- **EXERCISE**
Report back every line of the entries that contains "gebruiker", exactly as written.

- **MATERIAL TO PROCESS**
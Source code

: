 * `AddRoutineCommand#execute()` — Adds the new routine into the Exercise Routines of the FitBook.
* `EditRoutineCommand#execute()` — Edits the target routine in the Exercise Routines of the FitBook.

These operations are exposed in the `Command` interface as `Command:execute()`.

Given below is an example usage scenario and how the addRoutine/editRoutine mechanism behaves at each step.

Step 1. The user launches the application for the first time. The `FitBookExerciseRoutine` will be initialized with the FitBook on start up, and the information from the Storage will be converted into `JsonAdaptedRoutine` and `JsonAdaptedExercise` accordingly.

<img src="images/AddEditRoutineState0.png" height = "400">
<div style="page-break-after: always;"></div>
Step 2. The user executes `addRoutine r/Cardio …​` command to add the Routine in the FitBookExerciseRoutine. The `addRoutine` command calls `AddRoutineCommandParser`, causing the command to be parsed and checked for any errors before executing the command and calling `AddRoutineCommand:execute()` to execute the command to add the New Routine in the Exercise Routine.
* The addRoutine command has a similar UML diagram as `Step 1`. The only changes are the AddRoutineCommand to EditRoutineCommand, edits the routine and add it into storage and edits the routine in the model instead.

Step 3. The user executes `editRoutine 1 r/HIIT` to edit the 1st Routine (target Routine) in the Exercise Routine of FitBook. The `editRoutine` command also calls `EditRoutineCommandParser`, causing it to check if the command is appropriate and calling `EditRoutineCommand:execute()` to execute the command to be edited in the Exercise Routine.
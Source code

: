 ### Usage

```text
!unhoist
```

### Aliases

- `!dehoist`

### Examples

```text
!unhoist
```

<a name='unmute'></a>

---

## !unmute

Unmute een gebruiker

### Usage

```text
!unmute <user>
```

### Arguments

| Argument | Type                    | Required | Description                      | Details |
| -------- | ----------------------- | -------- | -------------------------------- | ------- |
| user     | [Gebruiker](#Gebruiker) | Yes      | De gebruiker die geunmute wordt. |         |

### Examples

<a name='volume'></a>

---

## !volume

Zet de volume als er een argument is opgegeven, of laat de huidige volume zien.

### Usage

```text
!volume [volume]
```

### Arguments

- **ANSWER SPACE**
Unmute een gebruiker
| user     | [Gebruiker](#Gebruiker) | Yes      | De gebruiker die geunmute wordt. |         |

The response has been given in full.